**PROBLEM DETAILS:** Transcribe the data that follows in full. Leave out the pictures.

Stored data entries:
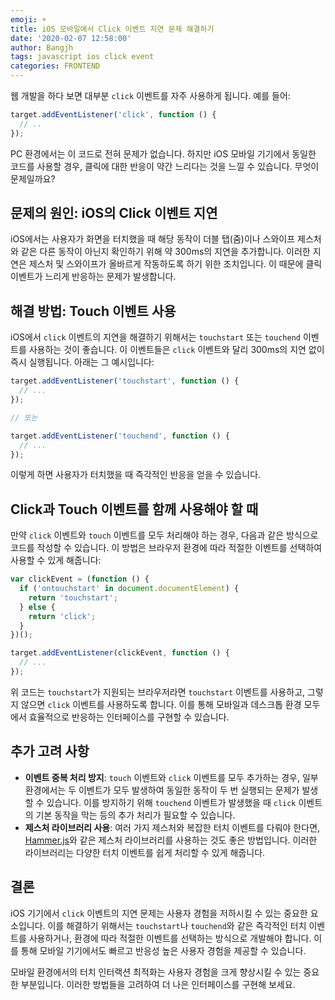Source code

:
 ```yaml
---
emoji: ☀️
title: iOS 모바일에서 Click 이벤트 지연 문제 해결하기
date: '2020-02-07 12:58:00'
author: Bangjh
tags: javascript ios click event
categories: FRONTEND
---
```


웹 개발을 하다 보면 대부분 `click` 이벤트를 자주 사용하게 됩니다. 예를 들어:

```javascript
target.addEventListener('click', function () {
  // ..
});
```

PC 환경에서는 이 코드로 전혀 문제가 없습니다. 하지만 iOS 모바일 기기에서 동일한 코드를 사용할 경우, 클릭에 대한 반응이 약간 느리다는 것을 느낄 수 있습니다. 무엇이 문제일까요?

## 문제의 원인: iOS의 Click 이벤트 지연

iOS에서는 사용자가 화면을 터치했을 때 해당 동작이 더블 탭(줌)이나 스와이프 제스처와 같은 다른 동작이 아닌지 확인하기 위해 약 300ms의 지연을 추가합니다. 이러한 지연은 제스처 및 스와이프가 올바르게 작동하도록 하기 위한 조치입니다. 이 때문에 클릭 이벤트가 느리게 반응하는 문제가 발생합니다.

## 해결 방법: Touch 이벤트 사용

iOS에서 `click` 이벤트의 지연을 해결하기 위해서는 `touchstart` 또는 `touchend` 이벤트를 사용하는 것이 좋습니다. 이 이벤트들은 `click` 이벤트와 달리 300ms의 지연 없이 즉시 실행됩니다. 아래는 그 예시입니다:

```javascript
target.addEventListener('touchstart', function () {
  // ...
});

// 또는

target.addEventListener('touchend', function () {
  // ...
});
```

이렇게 하면 사용자가 터치했을 때 즉각적인 반응을 얻을 수 있습니다.

## Click과 Touch 이벤트를 함께 사용해야 할 때

만약 `click` 이벤트와 `touch` 이벤트를 모두 처리해야 하는 경우, 다음과 같은 방식으로 코드를 작성할 수 있습니다. 이 방법은 브라우저 환경에 따라 적절한 이벤트를 선택하여 사용할 수 있게 해줍니다:

```javascript
var clickEvent = (function () {
  if ('ontouchstart' in document.documentElement) {
    return 'touchstart';
  } else {
    return 'click';
  }
})();

target.addEventListener(clickEvent, function () {
  // ...
});
```

위 코드는 `touchstart`가 지원되는 브라우저라면 `touchstart` 이벤트를 사용하고, 그렇지 않으면 `click` 이벤트를 사용하도록 합니다. 이를 통해 모바일과 데스크톱 환경 모두에서 효율적으로 반응하는 인터페이스를 구현할 수 있습니다.

## 추가 고려 사항

- **이벤트 중복 처리 방지**: `touch` 이벤트와 `click` 이벤트를 모두 추가하는 경우, 일부 환경에서는 두 이벤트가 모두 발생하여 동일한 동작이 두 번 실행되는 문제가 발생할 수 있습니다. 이를 방지하기 위해 `touchend` 이벤트가 발생했을 때 `click` 이벤트의 기본 동작을 막는 등의 추가 처리가 필요할 수 있습니다.
- **제스처 라이브러리 사용**: 여러 가지 제스처와 복잡한 터치 이벤트를 다뤄야 한다면, [Hammer.js](https://hammerjs.github.io/)와 같은 제스처 라이브러리를 사용하는 것도 좋은 방법입니다. 이러한 라이브러리는 다양한 터치 이벤트를 쉽게 처리할 수 있게 해줍니다.

## 결론

iOS 기기에서 `click` 이벤트의 지연 문제는 사용자 경험을 저하시킬 수 있는 중요한 요소입니다. 이를 해결하기 위해서는 `touchstart`나 `touchend`와 같은 즉각적인 터치 이벤트를 사용하거나, 환경에 따라 적절한 이벤트를 선택하는 방식으로 개발해야 합니다. 이를 통해 모바일 기기에서도 빠르고 반응성 높은 사용자 경험을 제공할 수 있습니다.

모바일 환경에서의 터치 인터랙션 최적화는 사용자 경험을 크게 향상시킬 수 있는 중요한 부분입니다. 이러한 방법들을 고려하여 더 나은 인터페이스를 구현해 보세요.

```toc

```
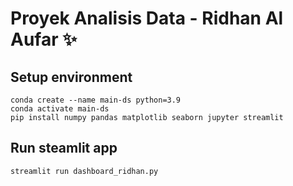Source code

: # Proyek Analisis Data - Ridhan Al Aufar ✨

## Setup environment
```
conda create --name main-ds python=3.9
conda activate main-ds
pip install numpy pandas matplotlib seaborn jupyter streamlit
```

## Run steamlit app
```
streamlit run dashboard_ridhan.py
```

**SOLUTION TO THIS PROBLEM:**
Source code

:
 ```yaml
---
emoji: ☀️
title: iOS 모바일에서 Click 이벤트 지연 문제 해결하기
date: '2020-02-07 12:58:00'
author: Bangjh
tags: javascript ios click event
categories: FRONTEND
---
```


웹 개발을 하다 보면 대부분 `click` 이벤트를 자주 사용하게 됩니다. 예를 들어:

```javascript
target.addEventListener('click', function () {
  // ..
});
```

PC 환경에서는 이 코드로 전혀 문제가 없습니다. 하지만 iOS 모바일 기기에서 동일한 코드를 사용할 경우, 클릭에 대한 반응이 약간 느리다는 것을 느낄 수 있습니다. 무엇이 문제일까요?

## 문제의 원인: iOS의 Click 이벤트 지연

iOS에서는 사용자가 화면을 터치했을 때 해당 동작이 더블 탭(줌)이나 스와이프 제스처와 같은 다른 동작이 아닌지 확인하기 위해 약 300ms의 지연을 추가합니다. 이러한 지연은 제스처 및 스와이프가 올바르게 작동하도록 하기 위한 조치입니다. 이 때문에 클릭 이벤트가 느리게 반응하는 문제가 발생합니다.

## 해결 방법: Touch 이벤트 사용

iOS에서 `click` 이벤트의 지연을 해결하기 위해서는 `touchstart` 또는 `touchend` 이벤트를 사용하는 것이 좋습니다. 이 이벤트들은 `click` 이벤트와 달리 300ms의 지연 없이 즉시 실행됩니다. 아래는 그 예시입니다:

```javascript
target.addEventListener('touchstart', function () {
  // ...
});

// 또는

target.addEventListener('touchend', function () {
  // ...
});
```

이렇게 하면 사용자가 터치했을 때 즉각적인 반응을 얻을 수 있습니다.

## Click과 Touch 이벤트를 함께 사용해야 할 때

만약 `click` 이벤트와 `touch` 이벤트를 모두 처리해야 하는 경우, 다음과 같은 방식으로 코드를 작성할 수 있습니다. 이 방법은 브라우저 환경에 따라 적절한 이벤트를 선택하여 사용할 수 있게 해줍니다:

```javascript
var clickEvent = (function () {
  if ('ontouchstart' in document.documentElement) {
    return 'touchstart';
  } else {
    return 'click';
  }
})();

target.addEventListener(clickEvent, function () {
  // ...
});
```

위 코드는 `touchstart`가 지원되는 브라우저라면 `touchstart` 이벤트를 사용하고, 그렇지 않으면 `click` 이벤트를 사용하도록 합니다. 이를 통해 모바일과 데스크톱 환경 모두에서 효율적으로 반응하는 인터페이스를 구현할 수 있습니다.

## 추가 고려 사항

- **이벤트 중복 처리 방지**: `touch` 이벤트와 `click` 이벤트를 모두 추가하는 경우, 일부 환경에서는 두 이벤트가 모두 발생하여 동일한 동작이 두 번 실행되는 문제가 발생할 수 있습니다. 이를 방지하기 위해 `touchend` 이벤트가 발생했을 때 `click` 이벤트의 기본 동작을 막는 등의 추가 처리가 필요할 수 있습니다.
- **제스처 라이브러리 사용**: 여러 가지 제스처와 복잡한 터치 이벤트를 다뤄야 한다면, [Hammer.js](https://hammerjs.github.io/)와 같은 제스처 라이브러리를 사용하는 것도 좋은 방법입니다. 이러한 라이브러리는 다양한 터치 이벤트를 쉽게 처리할 수 있게 해줍니다.

## 결론

iOS 기기에서 `click` 이벤트의 지연 문제는 사용자 경험을 저하시킬 수 있는 중요한 요소입니다. 이를 해결하기 위해서는 `touchstart`나 `touchend`와 같은 즉각적인 터치 이벤트를 사용하거나, 환경에 따라 적절한 이벤트를 선택하는 방식으로 개발해야 합니다. 이를 통해 모바일 기기에서도 빠르고 반응성 높은 사용자 경험을 제공할 수 있습니다.

모바일 환경에서의 터치 인터랙션 최적화는 사용자 경험을 크게 향상시킬 수 있는 중요한 부분입니다. 이러한 방법들을 고려하여 더 나은 인터페이스를 구현해 보세요.

```toc

```
Source code

: # Proyek Analisis Data - Ridhan Al Aufar ✨

## Setup environment
```
conda create --name main-ds python=3.9
conda activate main-ds
pip install numpy pandas matplotlib seaborn jupyter streamlit
```

## Run steamlit app
```
streamlit run dashboard_ridhan.py
```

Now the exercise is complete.